Problem:
Faithfully repeat each entry below, minus the pictures.
━━━━━━
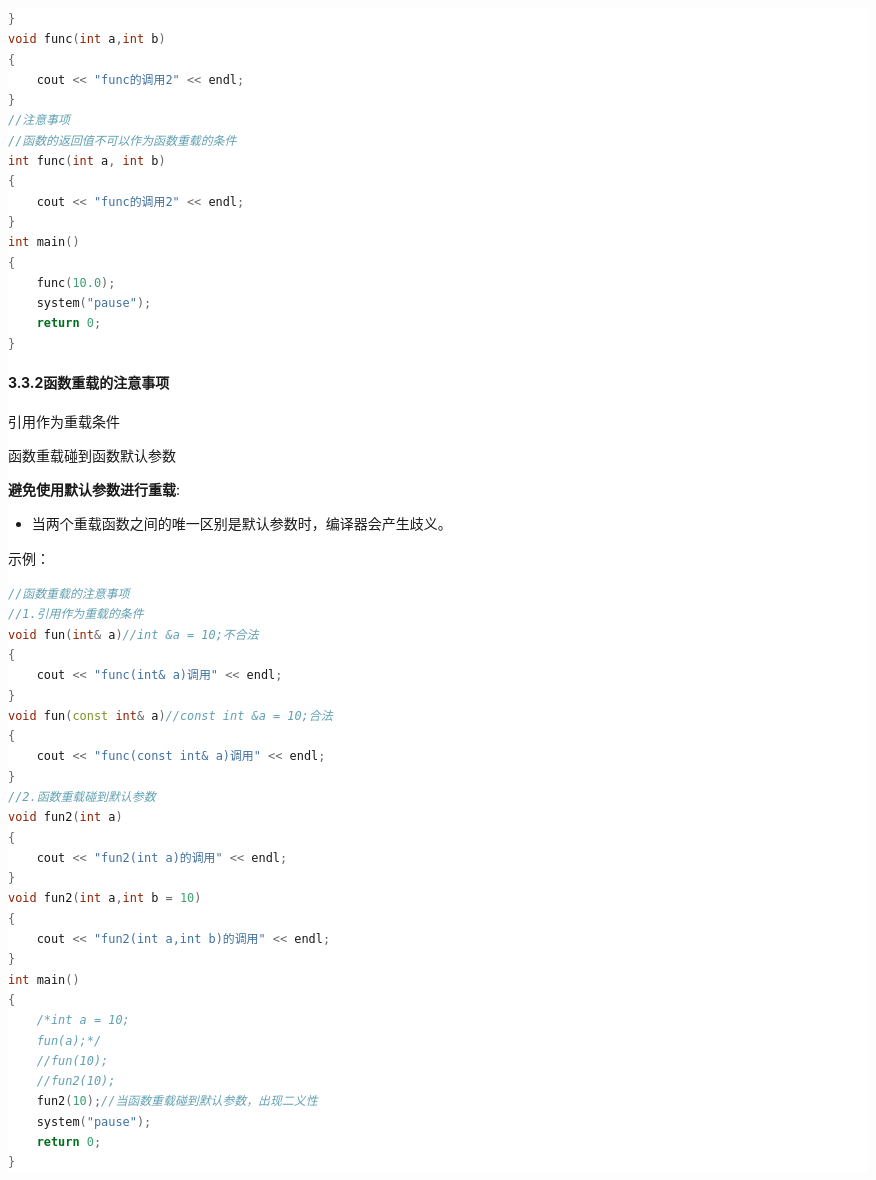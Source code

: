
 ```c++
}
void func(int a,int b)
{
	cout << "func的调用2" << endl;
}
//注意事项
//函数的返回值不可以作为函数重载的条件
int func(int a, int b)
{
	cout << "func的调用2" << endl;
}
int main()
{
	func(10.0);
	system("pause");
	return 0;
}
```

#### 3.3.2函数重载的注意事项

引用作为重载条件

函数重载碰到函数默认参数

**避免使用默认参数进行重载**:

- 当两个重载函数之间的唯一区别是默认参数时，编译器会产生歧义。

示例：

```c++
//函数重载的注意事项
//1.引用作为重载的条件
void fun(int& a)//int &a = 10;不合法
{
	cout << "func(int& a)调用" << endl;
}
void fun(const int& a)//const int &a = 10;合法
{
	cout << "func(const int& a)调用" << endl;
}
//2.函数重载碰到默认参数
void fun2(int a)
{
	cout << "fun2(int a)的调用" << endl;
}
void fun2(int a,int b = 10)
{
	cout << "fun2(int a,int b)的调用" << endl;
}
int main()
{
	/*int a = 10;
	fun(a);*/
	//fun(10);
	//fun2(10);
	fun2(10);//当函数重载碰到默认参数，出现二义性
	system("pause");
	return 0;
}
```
━━━━━━
Solution:
Source code

:
 ```c++
}
void func(int a,int b)
{
	cout << "func的调用2" << endl;
}
//注意事项
//函数的返回值不可以作为函数重载的条件
int func(int a, int b)
{
	cout << "func的调用2" << endl;
}
int main()
{
	func(10.0);
	system("pause");
	return 0;
}
```

#### 3.3.2函数重载的注意事项

引用作为重载条件

函数重载碰到函数默认参数

**避免使用默认参数进行重载**:

- 当两个重载函数之间的唯一区别是默认参数时，编译器会产生歧义。

示例：

```c++
//函数重载的注意事项
//1.引用作为重载的条件
void fun(int& a)//int &a = 10;不合法
{
	cout << "func(int& a)调用" << endl;
}
void fun(const int& a)//const int &a = 10;合法
{
	cout << "func(const int& a)调用" << endl;
}
//2.函数重载碰到默认参数
void fun2(int a)
{
	cout << "fun2(int a)的调用" << endl;
}
void fun2(int a,int b = 10)
{
	cout << "fun2(int a,int b)的调用" << endl;
}
int main()
{
	/*int a = 10;
	fun(a);*/
	//fun(10);
	//fun2(10);
	fun2(10);//当函数重载碰到默认参数，出现二义性
	system("pause");
	return 0;
}
```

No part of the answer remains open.